Significant details around their infrastructure, and how they overcame difficulties in distributed RL, are given. It is not repeated here, but is worth bearing in mind for future implementations. The details are in §3, and are only about one page of text plus a couple of figures.

Data Curation

The problems are limited to those with verifiable solutions: maths with numerical answers or expression and coding with associate tests.
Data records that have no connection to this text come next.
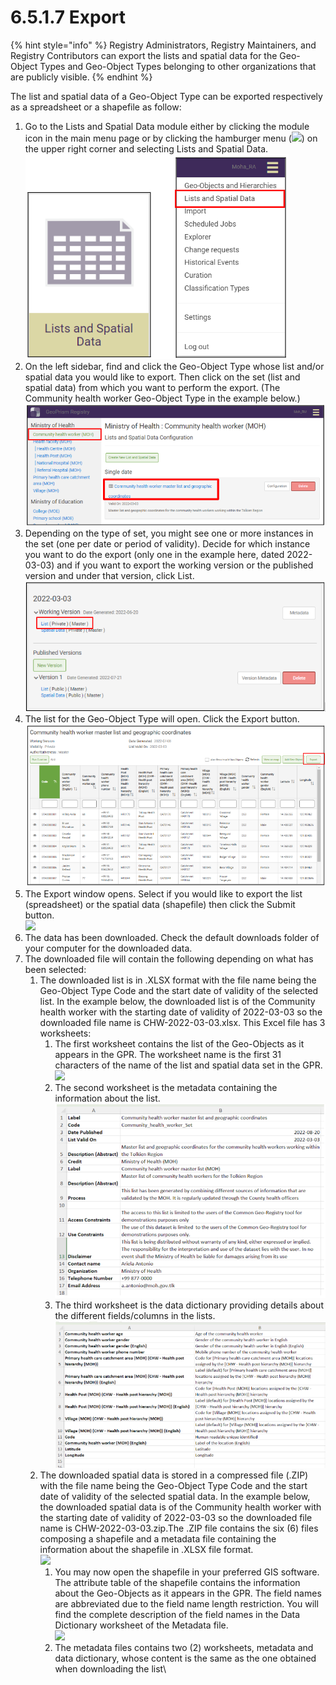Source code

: # 6.5.1.7 Export

{% hint style="info" %}
Registry Administrators, Registry Maintainers, and Registry Contributors can export the lists and spatial data for the Geo-Object Types and Geo-Object Types belonging to other organizations that are publicly visible.
{% endhint %}

The list and spatial data of a Geo-Object Type can be exported respectively as a spreadsheet or a shapefile as follow:

1. Go to the Lists and Spatial Data module either by clicking the module icon in the main menu page or by clicking the hamburger menu (![](https://lh3.googleusercontent.com/4ieAODNcwrlKZ6iUiZnYlbLGZmQJiEse\_Z8mls7B1vwiKHOfldO3TWH3smxfa1IJQb\_BhxM7c6iTe--Wm0sPvlovt4jp-DaoMkTqq5MNslg-imIrXqyoa3A3Fnq-Ct\_7AAaQzW-xMCIbev1kGSUU8xN5v8iFIayG4z8c4H78mU80Ms6J\_4PBB1ghQw)) on the upper right corner and selecting Lists and Spatial Data.\
   ![](<../../../../../.gitbook/assets/image (19) (1) (1).png>)
2. On the left sidebar, find and click the Geo-Object Type whose list and/or spatial data you would like to export. Then click on the set (list and spatial data) from which you want to perform the export. (The Community health worker Geo-Object Type in the example below.)\
   ![](<../../../../../.gitbook/assets/image (56).png>)
3. Depending on the type of set, you might see one or more instances in the set (one per date or period of validity). Decide for which instance you want to do the export (only one in the example here, dated 2022-03-03) and if you want to export the working version or the published version and under that version, click List.\
   ![](<../../../../../.gitbook/assets/image (74).png>)
4. The list for the Geo-Object Type will open. Click the Export button.\
   ![](<../../../../../.gitbook/assets/image (52).png>)
5. The Export window opens. Select if you would like to export the list (spreadsheet) or the spatial data (shapefile) then click the Submit button.\
   ![](https://lh3.googleusercontent.com/tX344nIeXFt4DF78ZaDvxdqIFhUbB-A862QfwBWdXGl\_f1vZhzjoiYFX3mwUe\_wBS6oKUGfkC3Zeuirz2cFb2fnvpcPRTOrmf8BFwZFhkwFGzSEPoIMtSDf2xNLoeK-JUxdHgBEdGQ9JoOte828GyQPUu\_4C8bc2sSCh68K7LrhD3JcEGnwApMmSxA)
6. The data has been downloaded. Check the default downloads folder of your computer for the downloaded data.
7. The downloaded file will contain the following depending on what has been selected:
   1. The downloaded list is in .XLSX format with the file name being the Geo-Object Type Code and the start date of validity of the selected list. In the example below, the downloaded list is of the Community health worker with the starting date of validity of 2022-03-03 so the downloaded file name is CHW-2022-03-03.xlsx. This Excel file has 3 worksheets:
      1. The first worksheet contains the list of the Geo-Objects as it appears in the GPR. The worksheet name is the first 31 characters of the name of the list and spatial data set in the GPR.\
         ![](https://lh6.googleusercontent.com/ozu5nxtx3EbnCntc8uNt6qQt0zcDnc-fibziRoGPUMS7sB0-B-QIgHHJjJKEfuZsqsciZw53y6HNM7GpVivEXo3GO7WJKD1DhJ2adzT50I\_t6I1reTBXePNH0oF6HNFXMY2MYcELJRwj40FWBDOxtTLaWWZjXHkzurbgt9B-cI\_NyduWS5Gub3SJqQ)
      2. The second worksheet is the metadata containing the information about the list.\
         ![](<../../../../../.gitbook/assets/image (16).png>)
      3. The third worksheet is the data dictionary providing details about the different fields/columns in the lists.\
         ![](<../../../../../.gitbook/assets/image (40).png>)
   2. The downloaded spatial data is stored in a compressed file (.ZIP) with the file name being the Geo-Object Type Code and the start date of validity of the selected spatial data. In the example below, the downloaded spatial data is of the Community health worker with the starting date of validity of 2022-03-03 so the downloaded file name is CHW-2022-03-03.zip.The .ZIP file contains the six (6) files composing a shapefile and a metadata file containing the information about the shapefile in .XLSX file format.\
      ![](https://lh6.googleusercontent.com/qAiVur-H3PezIq2iP\_MNwsxdw1VK6A6IQqmMFzdkv4m5gdqg7u1vviIDuXB5jMSPnzNqGXBO\_yHnOVCuD71n2QXQGhsTF7b7nmEZlbATNoFgqe2CyKSguESBFBH8CI99dI-UKbkyJf\_CimOpO0QhyC8NgK0CEXOSm5XRspykiWfeTfSG0eBkuLThnQ)
      1. You may now open the shapefile in your preferred GIS software. The attribute table of the shapefile contains the information about the Geo-Objects as it appears in the GPR. The field names are abbreviated due to the field name length restriction. You will find the complete description of the field names in the Data Dictionary worksheet of the Metadata file.\
         ![](https://lh5.googleusercontent.com/cZW\_eFsbbB8BNproJmGO6gXqk-OIlCJwMwsGHtZeSBJDATLtadlMxXS4B9THyl82GSl9gtY9y7bM46ztHV79hOFBi9VyNUc-GevXadLo7sZ2hmcVtKkEwf0MMcTiaZVdW3w8pkl7sUlPXB6ZGJXWwvNdryhd63GurYXrUbGTpWI52XvViZBoHxwtXg)
      2. The metadata files contains two (2) worksheets, metadata and data dictionary, whose content is the same as the one obtained when downloading the list\
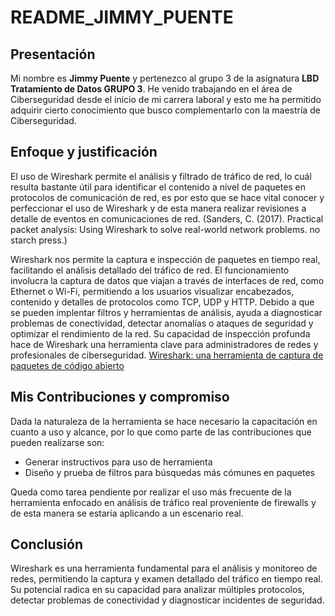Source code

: # README_JIMMY_PUENTE

## Presentación
Mi nombre es **Jimmy Puente** y pertenezco al grupo 3 de la asignatura **LBD Tratamiento de Datos GRUPO 3**. He venido trabajando en el área de Ciberseguridad desde el inicio de mi carrera laboral y esto me ha permitido adquirir cierto conocimiento que busco complementarlo con la maestría de Ciberseguridad.

## Enfoque y justificación
El uso de Wireshark permite el análisis y filtrado de tráfico de red, lo cuál resulta bastante útil para identificar el contenido a nivel de paquetes en protocolos de comunicación de red, es por esto que se hace vital conocer y perfeccionar el uso de Wireshark y de esta manera realizar revisiones a detalle de eventos en comunicaciones de red. (Sanders, C. (2017). Practical packet analysis: Using Wireshark to solve real-world network problems. no starch press.)

Wireshark nos permite la captura e inspección de paquetes en tiempo real, facilitando el análisis detallado del tráfico de red. El funcionamiento involucra la captura de datos que viajan a través de interfaces de red, como Ethernet o Wi-Fi, permitiendo a los usuarios visualizar encabezados, contenido y detalles de protocolos como TCP, UDP y HTTP. Debido a que se pueden implentar filtros y herramientas de análisis, ayuda a diagnosticar problemas de conectividad, detectar anomalías o ataques de seguridad y optimizar el rendimiento de la red. Su capacidad de inspección profunda hace de Wireshark una herramienta clave para administradores de redes y profesionales de ciberseguridad. [Wireshark: una herramienta de captura de paquetes de código abierto](https://blog.invgate.com/es/wireshark)

## Mis Contribuciones y compromiso
Dada la naturaleza de la herramienta se hace necesario la capacitación en cuanto a uso y alcance, por lo que como parte de las contribuciones que pueden realizarse son:

* Generar instructivos para uso de herramienta
* Diseño y prueba de filtros para búsquedas más cómunes en paquetes

Queda como tarea pendiente por realizar el uso más frecuente de la herramienta enfocado en análisis de tráfico real proveniente de firewalls y de esta manera se estaría aplicando a un escenario real.


## Conclusión
Wireshark es una herramienta fundamental para el análisis y monitoreo de redes, permitiendo la captura y examen detallado del tráfico en tiempo real. Su potencial radica en su capacidad para analizar múltiples protocolos, detectar problemas de conectividad y diagnosticar incidentes de seguridad. 
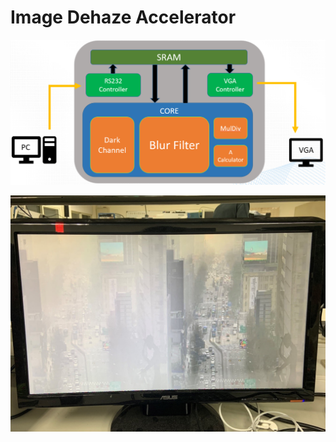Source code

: # Image Dehaze Accelerator

![image](https://github.com/albertfan1120/DC_LAB_NTU_2020Fall/blob/master/Final/img/system.png)

![image](https://github.com/albertfan1120/DC_LAB_NTU_2020Fall/blob/master/Final/img/result.jpg)

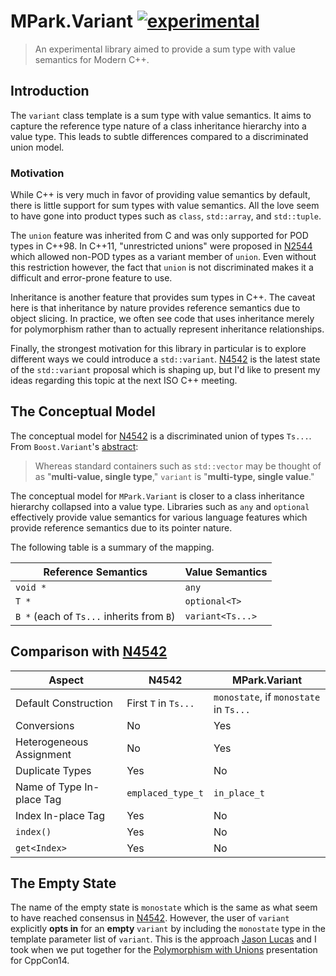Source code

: # MPark.Variant [![experimental]](http://github.com/badges/stability-badges)

[experimental]: http://badges.github.io/stability-badges/dist/experimental.svg

> An experimental library aimed to provide a sum type with value semantics for
> Modern C++.

## Introduction

The `variant` class template is a sum type with value semantics. It aims to
capture the reference type nature of a class inheritance hierarchy into a value
type. This leads to subtle differences compared to a discriminated union model.

### Motivation

While C++ is very much in favor of providing value semantics by default, there
is little support for sum types with value semantics. All the love seem to
have gone into product types such as `class`, `std::array`, and `std::tuple`.

The `union` feature was inherited from C and was only supported for POD types
in C++98. In C++11, "unrestricted unions" were proposed in [N2544] which
allowed non-POD types as a variant member of `union`. Even without this
restriction however, the fact that `union` is not discriminated makes it a
difficult and error-prone feature to use.

Inheritance is another feature that provides sum types in C++. The caveat here
is that inheritance by nature provides reference semantics due to object
slicing. In practice, we often see code that uses inheritance merely for
polymorphism rather than to actually represent inheritance relationships.

Finally, the strongest motivation for this library in particular is to explore
different ways we could introduce a `std::variant`. [N4542] is the latest state
of the `std::variant` proposal which is shaping up, but I'd like to present my
ideas regarding this topic at the next ISO C++ meeting.

[N2544]: http://www.open-std.org/jtc1/sc22/wg21/docs/papers/2008/n2544.pdf
[N4542]: http://www.open-std.org/jtc1/sc22/wg21/docs/papers/2015/n4542.pdf

## The Conceptual Model

The conceptual model for [N4542] is a discriminated union of types `Ts...`.
From `Boost.Variant`'s [abstract]:

[abstract]: http://www.boost.org/doc/libs/1_58_0/doc/html/variant.html#variant.abstract

> Whereas standard containers such as `std::vector` may be thought of as
> "__multi-value, single type__," `variant` is "__multi-type, single value__."

The conceptual model for `MPark.Variant` is closer to a class inheritance
hierarchy collapsed into a value type. Libraries such as `any` and `optional`
effectively provide value semantics for various language features which provide
reference semantics due to its pointer nature.

The following table is a summary of the mapping.

| Reference Semantics                       | Value Semantics        |
|-------------------------------------------|------------------------|
| `void *`                                  | `any`                  |
| `T *`                                     | `optional<T>`          |
| `B *` (each of `Ts...` inherits from `B`) | `variant<Ts...>`       |

## Comparison with [N4542]

| Aspect                     | N4542                | MPark.Variant                          |
|----------------------------|----------------------|----------------------------------------|
| Default Construction       | First `T` in `Ts...` | `monostate`, if `monostate` in `Ts...` |
| Conversions                | No                   | Yes                                    |
| Heterogeneous Assignment   | No                   | Yes                                    |
| Duplicate Types            | Yes                  | No                                     |
| Name of Type In-place Tag  | `emplaced_type_t`    | `in_place_t`                           |
| Index In-place Tag         | Yes                  | No                                     |
| `index()`                  | Yes                  | No                                     |
| `get<Index>`               | Yes                  | No                                     |

## The Empty State

The name of the empty state is `monostate` which is the same as what seem to
have reached consensus in [N4542]. However, the user of `variant` explicitly
__opts in__ for an __empty__ `variant` by including the `monostate` type in
the template parameter list of `variant`. This is the approach [Jason Lucas]
and I took when we put together for the [Polymorphism with Unions] presentation
for CppCon14.

[Jason Lucas]: https://github.com/JasonL9000
[Polymorphism with Unions]: https://www.youtube.com/watch?v=uii2AfiMA0o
They focus on the particulars of their maths and code evaluation, but include a key difficulty filtering insight.

A two-stage filtering pipeline is implemented to create 'Goldilocks' difficulty-level questions: neither too easy nor too hard for the model to learn from.

1. • Perform initial difficulty assessment using Mistral Large 2 (not a reasoning model): sample 16 responses, and remove those never/always solved.
   • Use this curated set to train a 24B model via RL pipeline, resulting in a small but fairly good checkpoint used solely for difficulty assessment.
2. • This stronger RL-trained model re-assesses the entire dataset: again, sample 16 responses, filtering out the easiest/still-unsolved problems.
   • Further filter out potentially incorrect problems, where a majority of samples have the same final answer but disagree with the "ground-truth".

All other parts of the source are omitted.